Tres
fueron tres las esposas de Hesse. El chascarrillo popular manipulado para la
ocasión sirve para glosar la tormentosa relación que el escritor germano-suizo
mantuvo con tres mujeres que se dieron con una entrega sin límites, pero que
recibieron poca cosa a cambio: abandono, humillación, rechazo. Aquí el tópico
de que a veces es mejor no conocer en persona al artista que admiras se
ejemplifica con un trío de admiradoras que soportaron una gran soledad con tal
de estar con el famoso escritor. La primera acabó en un psiquiátrico, a la
segunda Hesse hizo que no apareciera citada en la biografía que de él hizo su
amigo Hugo Ball, y la tercera al menos se llevó lo que ansiaba pese a que Hesse
se casó con ella a regañadientes: acompañar al premio Nobel 1946, codearse con
el mundillo literario y cuidar de su legado literario póstumo.

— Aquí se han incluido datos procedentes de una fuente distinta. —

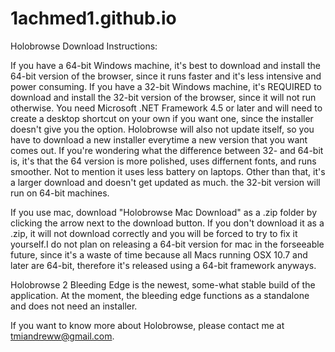 1achmed1.github.io
=================
Holobrowse Download Instructions:

If you have a 64-bit Windows machine, it's best to download and install the 64-bit version of the browser, since it runs    faster and it's less intensive and power consuming.
If you have a 32-bit Windows machine, it's REQUIRED to download and install the 32-bit version of the browser, since it will not  run otherwise.
You need Microsoft .NET Framework 4.5 or later and  will need to create a desktop shortcut on your own if you want one, since   the installer doesn't give you the option.
Holobrowse will also not update itself, so you have to download a new installer everytime a new version that you want comes out.
If you're wondering what the difference between 32- and 64-bit is, it's that the 64 version is more polished, uses differnent     fonts, and runs smoother. Not to mention it uses
less battery on laptops. Other than that, it's a larger download and doesn't get updated as much. the 32-bit version will run on  64-bit machines.

If you use mac, download "Holobrowse Mac Download" as a .zip folder by clicking the arrow next to the download button. If you   don't download it as a .zip, it will not download correctly and you
will be forced to try to fix it yourself.I do not plan on releasing a 64-bit version for mac in the forseeable future, since     it's a waste of time because all Macs running OSX 10.7 and later are 64-bit, therefore
it's released using a 64-bit framework anyways.

Holobrowse 2 Bleeding Edge is the newest, some-what stable build of the application. At the moment, the bleeding edge          functions as a standalone and does not need an installer.

If you want to know more about Holobrowse, please contact me at tmiandreww@gmail.com.
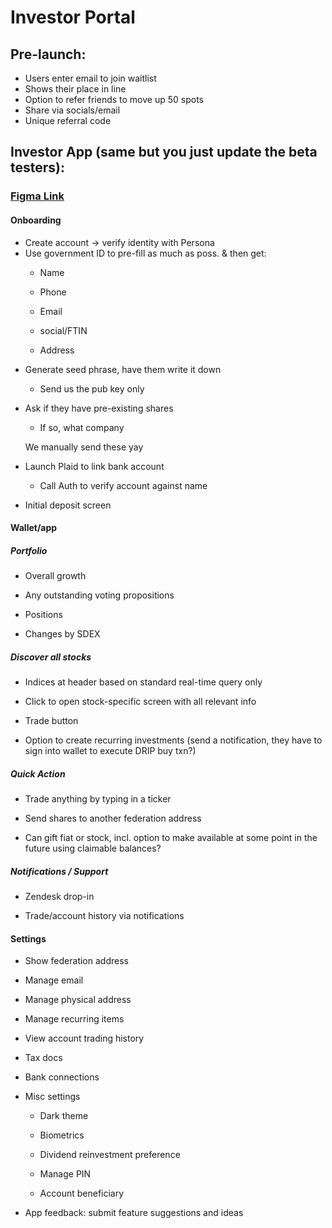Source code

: # Investor Portal
## Pre-launch:

- Users enter email to join waitlist
- Shows their place in line
- Option to refer friends to move up 50 spots
- Share via socials/email
- Unique referral code

## Investor App (same but you just update the beta testers):

### [**Figma Link**](https://www.figma.com/file/nctdBygz0jAEyLrJrAl63L/Block-Transfer-Investor-App-Prototype)

#### Onboarding



- Create account -> verify identity with Persona
- Use government ID to pre-fill as much as poss. & then get:

<ol>
  
- Name
  
- Phone
  
- Email
  
- social/FTIN
  
- Address
</ol>

- Generate seed phrase, have them write it down 

<ol>
  
- Send us the pub key only
</ol>

- Ask if they have pre-existing shares

<ol>

  - If so, what company

  We manually send these yay
</ol>

- Launch Plaid to link bank account
<ol>
  
- Call Auth to verify account against name 
</ol>

- Initial deposit screen



####  Wallet/app


##### Portfolio
  
- Overall growth

- Any outstanding voting propositions

- Positions

- Changes by SDEX


##### Discover all stocks

- Indices at header based on standard real-time query only

- Click to open stock-specific screen with all relevant info

- Trade button

- Option to create recurring investments (send a notification, they have to sign into wallet to execute DRIP buy txn?)


##### Quick Action

- Trade anything by typing in a ticker 

- Send shares to another federation address

- Can gift fiat or stock, incl. option to make available at some point in the future using claimable balances?

##### Notifications / Support

- Zendesk drop-in

- Trade/account history via notifications

#### Settings

- Show federation address

- Manage email

- Manage physical address

- Manage recurring items

- View account trading history

- Tax docs

- Bank connections

- Misc settings

<ol>
  
  - Dark theme
  
  - Biometrics
  
  - Dividend reinvestment preference
  
  - Manage PIN 
  
  - Account beneficiary
  
  
</ol>

- App feedback: submit feature suggestions and ideas
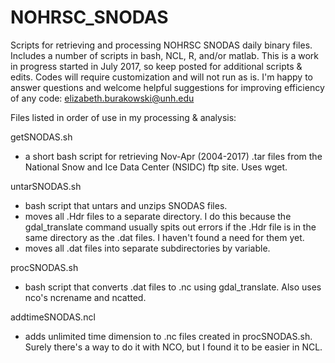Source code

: # NOHRSC_SNODAS
Scripts for retrieving and processing NOHRSC SNODAS daily binary files.  
Includes a number of scripts in bash, NCL, R, and/or matlab. 
This is a work in progress started in July 2017, so keep posted for additional scripts & edits. 
Codes will require customization and will not run as is. 
I'm happy to answer questions and welcome helpful suggestions for improving efficiency of any code:
elizabeth.burakowski@unh.edu

Files listed in order of use in my processing & analysis:

getSNODAS.sh 
- a short bash script for retrieving Nov-Apr (2004-2017) .tar files from the National Snow and Ice Data Center (NSIDC) ftp site. Uses wget.

untarSNODAS.sh
- bash script that untars and unzips SNODAS files. 
- moves all .Hdr files to a separate directory. I do this because the gdal_translate command usually spits out errors if the .Hdr file is in the same directory as the .dat files.  I haven't found a need for them yet.  
- moves all .dat files into separate subdirectories by variable.  

procSNODAS.sh
- bash script that converts .dat files to .nc using gdal_translate. Also uses nco's ncrename and ncatted.

addtimeSNODAS.ncl
- adds unlimited time dimension to .nc files created in procSNODAS.sh.  Surely there's a way to do it with NCO, but
  I found it to be easier in NCL. 
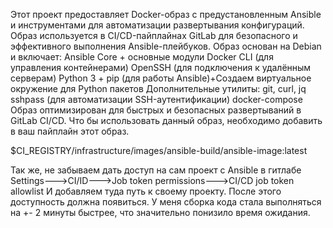 Этот проект предоставляет Docker-образ с предустановленным Ansible и инструментами для автоматизации развертывания конфигураций. Образ используется в CI/CD-пайплайнах GitLab для безопасного и эффективного выполнения Ansible-плейбуков.
Образ основан на Debian и включает:
Ansible Core + основные модули
Docker CLI (для управления контейнерами)
OpenSSH (для подключения к удалённым серверам)
Python 3 + pip (для работы Ansible)+Создаем виртуальное окружение для Python пакетов
Дополнительные утилиты:
git, curl, jq
sshpass (для автоматизации SSH-аутентификации)
docker-compose
Образ оптимизирован для быстрых и безопасных развертываний в GitLab CI/CD.
Что бы использовать данный образ, необходимо добавить в ваш пайплайн этот образ.

$CI_REGISTRY/infrastructure/images/ansible-build/ansible-image:latest

Так же, не забываем дать доступ на сам проект с Ansible в гитлабе Settings--->CI/ID--->Job token permissions--->CI/CD job token allowlist
И добавляем туда путь к своему проекту.
После этого доступность должна появиться. У меня сборка кода стала выполняться на +- 2 минуты быстрее, что значительно понизило время ожидания.
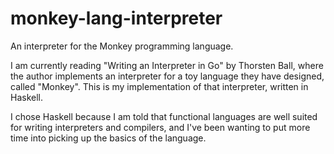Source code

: # monkey-lang-interpreter
An interpreter for the Monkey programming language.

I am currently reading "Writing an Interpreter in Go" by Thorsten Ball, where the author implements 
an interpreter for a toy language they have designed, called "Monkey". This is my implementation of 
that interpreter, written in Haskell. 

I chose Haskell because I am told that functional languages are well suited for writing interpreters and
compilers, and I've been wanting to put more time into picking up the basics of the language.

La narradora y biógrafa alemana Bärbel Reetz ha documentado la vida de Hesse y esas tres esposas gracias al caudal de cartas que provocaba una circunstancia muy singular: Hesse viajaba continuamente y se comunicaba de esta manera; Hesse solía contar sus problemas domésticos a sus amigos o psicoanalistas mediante misivas de contenido muy íntimo; Hesse hacía que se comunicaran por escrito con él incluso viviendo bajo el mismo techo. Al escritor nada ni nadie podía importunarle. El libro es un sinfín de situaciones en las que Hesse destaca por sus “malos humores y arranques”, sus quejas –hasta por ser alguien conocido–, su preocupación por su obra –más que por la meningitis de uno de sus hijos, por ejemplo– y sus “malos modos” y “cambios de humor” que lo convertirían a buen seguro en alguien insoportable de puertas adentro; lo cual contrasta con su afán de sociabilidad entre colegas escritores y pintores.
Y es
que había dos Hesse, como Mia, Ruth y Ninon vieron pronto. Cegadas por
idolatrar al autor de novelas de tan acusado tono autobiográfico como «Hermann
Lauscher» (1901), «Peter Camenzind» (1904) y «Bajo las ruedas» (1905), cuyos
éxitos le facilitarían obtener prestigio y vivir de sus libros desde joven, acosaron
al autor hasta que éste, siempre inseguro e inútil para la vida práctica,
aceptó una vida como marido y padre de la que siempre se arrepentiría. Mia, una
pionera de la fotografía en Suiza y pianista exquisita, se casó con Hesse en
1904 y se divorciaría al cabo de once años. Ella se haría cargo de todo –las
casas y las mudanzas y los hijos– mientras él se iba a descansar a algún
balneario o realizaba un viaje de placer. Las depresiones y los dolores de
cabeza son constantes en Hesse, un suicida en potencia desde la adolescencia, y
en todo ve una crisis, una insatisfacción, porque él mismo ha traicionado su
propio instinto de ermitaño y solitario y se ha complicado la existencia; así,
“cada vez le agobia más la duda de si es posible combinar las ataduras
burguesas con la creación artística”.
El
fracaso matrimonial es inevitable para un hombre que va abandonado la pulsión
sensual pero a la vez parece necesitar la presencia de la figura femenina –uno
de sus traumas es que sintió que su madre amaba más a Dios que a él mismo– para
tener una excusa con la que alimentar su mortificación. Al final, la propia Mia
sufrirá un fuerte desequilibrio después de psicoanalizarse con Hesse –éste
depende de modo enfermizo de sus terapeutas y de los somníferos que le recetan–
y al final verá cómo su ya ex marido la denigra y desprecia y hasta quiere
quitarle los niños. Claro está, el egoísmo superlativo del autor de “El lobo
estepario” (permite que sus hijos estén en un hogar infantil en vez de ocuparse
de ellos), que como dice uno de sus amigos en el libro era un chiquillo
consentido, se repetiría con su segunda y tercera mujer.
Ruth,
gran lectora de Hesse y aspirante a escritora, veinte años más joven, pintora y
pianista, apenas le servirá como una distracción pasajera. Ella soportará sus
susceptibilidades y enfados por insignificancias, y hasta tendrá que pedirle
permiso por escrito para tomar juntos el desayuno la mañana tras su boda. Hesse
acabará ninguneándola, y otra vez acabará en las redes de otra ferviente
admiradora: Ninon, que tampoco entenderá que “los problemas físicos y psíquicos
son los que dan impulso a su creatividad, que su sufrimiento engendra su
literatura”. De modo que podría decirse que la vida junto a esas tres
sacrificadas mujeres constituyeron una fuente de inspiración. Tormentosa, pero
al fin y al cabo, una fuente de inspiración.